__RECORD EXTRACTS__.
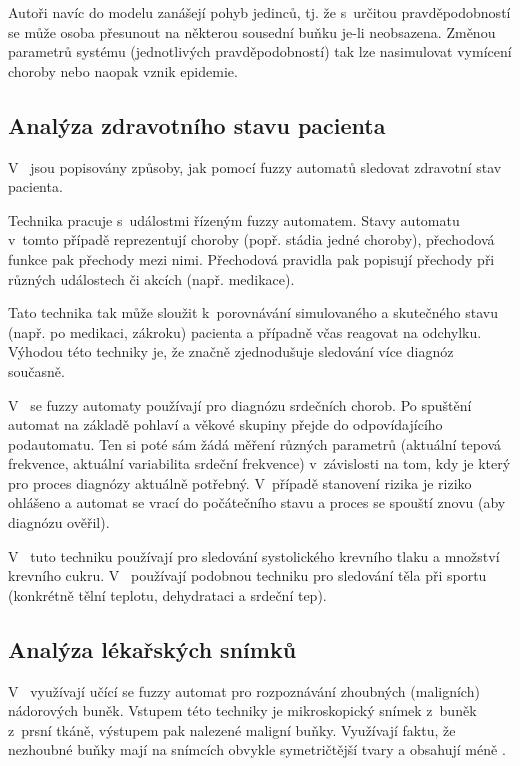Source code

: Autoři navíc do modelu zanášejí pohyb jedinců, tj. že s~určitou pravděpodobností se může osoba přesunout na některou sousední buňku je-li neobsazena. Změnou parametrů systému (jednotlivých pravděpodobností) tak lze nasimulovat vymícení choroby nebo naopak vznik epidemie.

\subsection{Analýza zdravotního stavu pacienta}
V~\cite{Jia+-ExHeaSimMetBasIntHumTheMod, GupRah-CliMonUsFuzSys, CamMerNun-UsFuzAutDiagPrHeaPro, SteAdl-CliMonFuzAut} jsou popisovány způsoby, jak pomocí fuzzy automatů sledovat zdravotní stav pacienta. 

Technika pracuje s~událostmi řízeným fuzzy automatem. Stavy automatu v~tomto případě reprezentují choroby (popř. stádia jedné choroby), přechodová funkce pak přechody mezi nimi. Přechodová pravidla pak popisují přechody při různých událostech či akcích (např. medikace). 

Tato technika tak může sloužit k~porovnávání simulovaného a skutečného stavu (např. po medikaci, zákroku) pacienta a případně včas reagovat na odchylku. Výhodou této techniky je, že značně zjednodušuje sledování více diagnóz současně.

V~\cite{CamMerNun-UsFuzAutDiagPrHeaPro} se fuzzy automaty používají pro diagnózu srdečních chorob. Po spuštění automat na základě pohlaví a věkové skupiny přejde do odpovídajícího podautomatu. Ten si poté sám žádá měření různých parametrů (aktuální tepová frekvence, aktuální variabilita srdeční frekvence) v~závislosti na tom, kdy je který pro proces diagnózy aktuálně potřebný. V~případě stanovení rizika je riziko ohlášeno a automat se vrací do počátečního stavu a proces se spouští znovu (aby diagnózu ověřil). 

V~\cite{GupRah-CliMonUsFuzSys} tuto techniku používají pro sledování systolického krevního tlaku a množství krevního cukru. V~\cite{Jia+-ExHeaSimMetBasIntHumTheMod} používají podobnou techniku pro sledování těla při sportu (konkrétně tělní teplotu, dehydrataci a srdeční tep).


\subsection{Analýza lékařských snímků} \label{subs:MedImgs}
V~\cite{Est+-CytImAnaGenFuFiStMa} využívají učící se fuzzy automat pro rozpoznávání zhoubných (maligních) nádorových buněk. Vstupem této techniky je mikroskopický snímek z~buněk z~prsní tkáně, výstupem pak nalezené maligní buňky. Využívají faktu, že nezhoubné buňky mají na snímcích obvykle symetričtější tvary a obsahují méně .


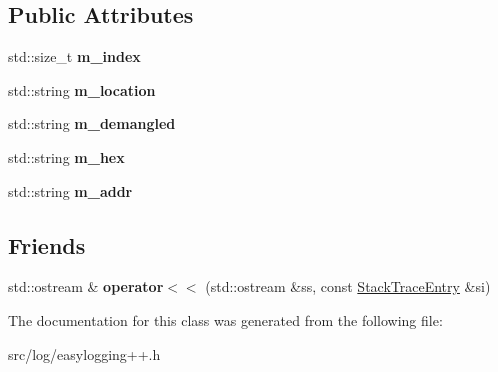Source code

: \subsection*{Public Attributes}
\begin{DoxyCompactItemize}
\item 
std\+::size\+\_\+t {\bfseries m\+\_\+index}\hypertarget{classel_1_1base_1_1debug_1_1StackTrace_1_1StackTraceEntry_a8361364e2cbb728a2e2a17db8b308842}{}\label{classel_1_1base_1_1debug_1_1StackTrace_1_1StackTraceEntry_a8361364e2cbb728a2e2a17db8b308842}

\item 
std\+::string {\bfseries m\+\_\+location}\hypertarget{classel_1_1base_1_1debug_1_1StackTrace_1_1StackTraceEntry_aaf6f6c49736d5c10b2047dde6eef4a38}{}\label{classel_1_1base_1_1debug_1_1StackTrace_1_1StackTraceEntry_aaf6f6c49736d5c10b2047dde6eef4a38}

\item 
std\+::string {\bfseries m\+\_\+demangled}\hypertarget{classel_1_1base_1_1debug_1_1StackTrace_1_1StackTraceEntry_a7ca2c3d08ea6fbef5b605041500c7d47}{}\label{classel_1_1base_1_1debug_1_1StackTrace_1_1StackTraceEntry_a7ca2c3d08ea6fbef5b605041500c7d47}

\item 
std\+::string {\bfseries m\+\_\+hex}\hypertarget{classel_1_1base_1_1debug_1_1StackTrace_1_1StackTraceEntry_af4d5ffabfe8bbffb5eedcdd95b4eebfe}{}\label{classel_1_1base_1_1debug_1_1StackTrace_1_1StackTraceEntry_af4d5ffabfe8bbffb5eedcdd95b4eebfe}

\item 
std\+::string {\bfseries m\+\_\+addr}\hypertarget{classel_1_1base_1_1debug_1_1StackTrace_1_1StackTraceEntry_a11b23a57f14add4b825d97bb1d58e6f2}{}\label{classel_1_1base_1_1debug_1_1StackTrace_1_1StackTraceEntry_a11b23a57f14add4b825d97bb1d58e6f2}

\end{DoxyCompactItemize}
\subsection*{Friends}
\begin{DoxyCompactItemize}
\item 
std\+::ostream \& {\bfseries operator$<$$<$} (std\+::ostream \&ss, const \hyperlink{classel_1_1base_1_1debug_1_1StackTrace_1_1StackTraceEntry}{Stack\+Trace\+Entry} \&si)\hypertarget{classel_1_1base_1_1debug_1_1StackTrace_1_1StackTraceEntry_ae393cfa1f102a32239d485892c659862}{}\label{classel_1_1base_1_1debug_1_1StackTrace_1_1StackTraceEntry_ae393cfa1f102a32239d485892c659862}

\end{DoxyCompactItemize}


The documentation for this class was generated from the following file\+:\begin{DoxyCompactItemize}
\item 
src/log/easylogging++.\+h\end{DoxyCompactItemize}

__ACTIVITY__.
Each line in the listing where the word "subsection" is found is to be copied.

__EXERCISE SOLUTION__.
\subsection{Analýza zdravotního stavu pacienta}
\subsection{Analýza lékařských snímků} \label{subs:MedImgs}
: \subsection*{Public Attributes}
\subsection*{Friends}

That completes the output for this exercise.